• PROMPT: Top to bottom, give the entries again exactly as written.

Records contained in a dataset:
_ _ _

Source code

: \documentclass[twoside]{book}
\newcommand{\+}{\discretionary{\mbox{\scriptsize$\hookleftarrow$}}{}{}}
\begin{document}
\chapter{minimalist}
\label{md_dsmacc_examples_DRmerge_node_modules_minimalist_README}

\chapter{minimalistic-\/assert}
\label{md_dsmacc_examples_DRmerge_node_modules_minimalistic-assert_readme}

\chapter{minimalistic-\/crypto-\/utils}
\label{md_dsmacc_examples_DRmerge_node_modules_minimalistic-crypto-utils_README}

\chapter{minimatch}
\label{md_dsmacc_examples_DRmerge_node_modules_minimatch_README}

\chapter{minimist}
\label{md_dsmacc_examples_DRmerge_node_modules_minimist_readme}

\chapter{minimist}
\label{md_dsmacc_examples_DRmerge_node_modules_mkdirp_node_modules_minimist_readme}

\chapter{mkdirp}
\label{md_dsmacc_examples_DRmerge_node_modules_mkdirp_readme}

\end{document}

_ _ _

• TASK RESULT:
Source code

: \documentclass[twoside]{book}
\newcommand{\+}{\discretionary{\mbox{\scriptsize$\hookleftarrow$}}{}{}}
\begin{document}
\chapter{minimalist}
\label{md_dsmacc_examples_DRmerge_node_modules_minimalist_README}

\chapter{minimalistic-\/assert}
\label{md_dsmacc_examples_DRmerge_node_modules_minimalistic-assert_readme}

\chapter{minimalistic-\/crypto-\/utils}
\label{md_dsmacc_examples_DRmerge_node_modules_minimalistic-crypto-utils_README}

\chapter{minimatch}
\label{md_dsmacc_examples_DRmerge_node_modules_minimatch_README}

\chapter{minimist}
\label{md_dsmacc_examples_DRmerge_node_modules_minimist_readme}

\chapter{minimist}
\label{md_dsmacc_examples_DRmerge_node_modules_mkdirp_node_modules_minimist_readme}

\chapter{mkdirp}
\label{md_dsmacc_examples_DRmerge_node_modules_mkdirp_readme}

\end{document}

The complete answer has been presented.